To develop novel nematic-phase liquid-crystal (LC) materials with practical potential in optical and photovoltaic devices, the alkyl chain and halogen atom substitution in 1,2,3-triazole-based compounds were varied, and the effects on the mesophase behaviour were investigated. The 4-(4-propylcyclohexyl)phenyl 4-(1-alkyl-5-hydro/halo-1,2,3-triazol-4-yl)benzoate series 1 was successfully synthesised through tandem aerobic oxidative halogenation and click reaction via in situ activation. Except for 5-thiophene-1,2,3-triazole compound 1c-Th displaying no mesomorphism, the other compounds 1 form enantiotropic nematic mesophases, among which compounds 5-hydro-1,2,3-triazole 1c-H (C10) and 1d-H (C12) (long straight chain compounds) form two mesophases (smectic C phase and nematic phase).
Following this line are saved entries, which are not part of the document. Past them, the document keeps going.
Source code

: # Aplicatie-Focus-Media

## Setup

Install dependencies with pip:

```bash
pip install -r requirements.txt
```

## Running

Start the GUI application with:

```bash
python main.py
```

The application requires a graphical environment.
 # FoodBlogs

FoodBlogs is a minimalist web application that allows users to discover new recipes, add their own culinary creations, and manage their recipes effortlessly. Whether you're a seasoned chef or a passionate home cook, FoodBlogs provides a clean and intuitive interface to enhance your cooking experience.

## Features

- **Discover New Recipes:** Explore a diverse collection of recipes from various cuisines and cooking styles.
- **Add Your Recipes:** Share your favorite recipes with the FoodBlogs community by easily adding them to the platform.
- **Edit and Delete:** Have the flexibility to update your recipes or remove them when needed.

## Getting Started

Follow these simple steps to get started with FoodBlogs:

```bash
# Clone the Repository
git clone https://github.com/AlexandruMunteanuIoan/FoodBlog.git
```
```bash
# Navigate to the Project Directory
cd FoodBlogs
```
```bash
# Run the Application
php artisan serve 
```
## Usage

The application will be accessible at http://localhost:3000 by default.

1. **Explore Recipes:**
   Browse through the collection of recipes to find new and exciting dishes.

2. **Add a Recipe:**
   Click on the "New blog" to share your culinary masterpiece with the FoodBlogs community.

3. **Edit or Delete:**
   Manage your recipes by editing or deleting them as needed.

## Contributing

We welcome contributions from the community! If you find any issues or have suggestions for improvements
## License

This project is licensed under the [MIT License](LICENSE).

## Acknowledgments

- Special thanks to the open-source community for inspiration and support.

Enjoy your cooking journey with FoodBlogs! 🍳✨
For 5-halo-1,2,3-triazole compounds 1c-X (x = halide), the mesomorphic temperature range was wider than for the corresponding compound 1c-H because of the effect of the halogen atom substituent on the triazole. Density functional theory (DFT) analysis showed that the structure-property relation for series 1c-X(H) could be defined by using the calculated dihedral angles, dipole moment, polarisability, and molecular electrostatic potential as parameters. Notably, introducing halogen atoms at the 5-position of 1,2,3-triazole can greatly broaden the mesogenic temperature range, ascribed to the weak intermolecular forces and large dipole moment in this class of compounds.